What the task requires:
Among the entries below, find every line that contains the string "synthesis", then copy it.

*** Extracted data Section Begins ***

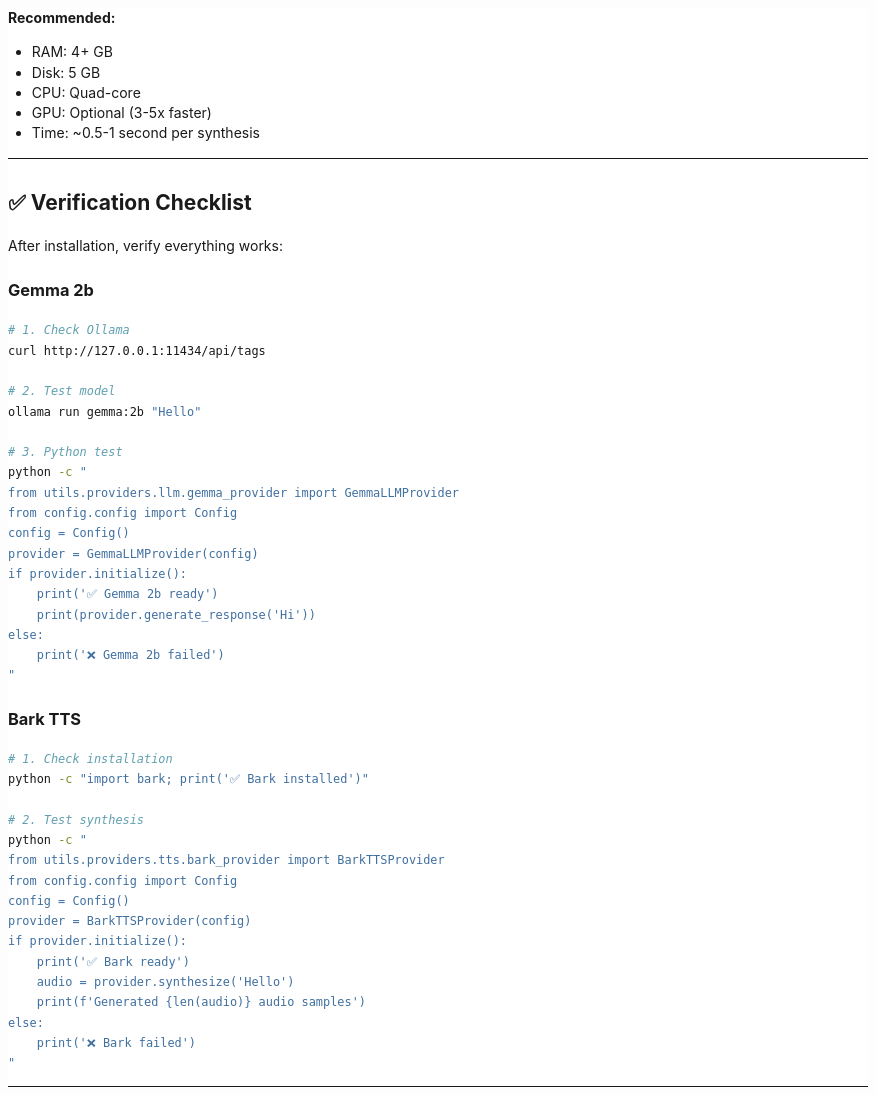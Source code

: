 **Recommended:**
- RAM: 4+ GB
- Disk: 5 GB
- CPU: Quad-core
- GPU: Optional (3-5x faster)
- Time: ~0.5-1 second per synthesis

---

## ✅ Verification Checklist

After installation, verify everything works:

### Gemma 2b

```bash
# 1. Check Ollama
curl http://127.0.0.1:11434/api/tags

# 2. Test model
ollama run gemma:2b "Hello"

# 3. Python test
python -c "
from utils.providers.llm.gemma_provider import GemmaLLMProvider
from config.config import Config
config = Config()
provider = GemmaLLMProvider(config)
if provider.initialize():
    print('✅ Gemma 2b ready')
    print(provider.generate_response('Hi'))
else:
    print('❌ Gemma 2b failed')
"
```

### Bark TTS

```bash
# 1. Check installation
python -c "import bark; print('✅ Bark installed')"

# 2. Test synthesis
python -c "
from utils.providers.tts.bark_provider import BarkTTSProvider
from config.config import Config
config = Config()
provider = BarkTTSProvider(config)
if provider.initialize():
    print('✅ Bark ready')
    audio = provider.synthesize('Hello')
    print(f'Generated {len(audio)} audio samples')
else:
    print('❌ Bark failed')
"
```

---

*** Extracted data Section Ends ***

Response:
- Time: ~0.5-1 second per synthesis
# 2. Test synthesis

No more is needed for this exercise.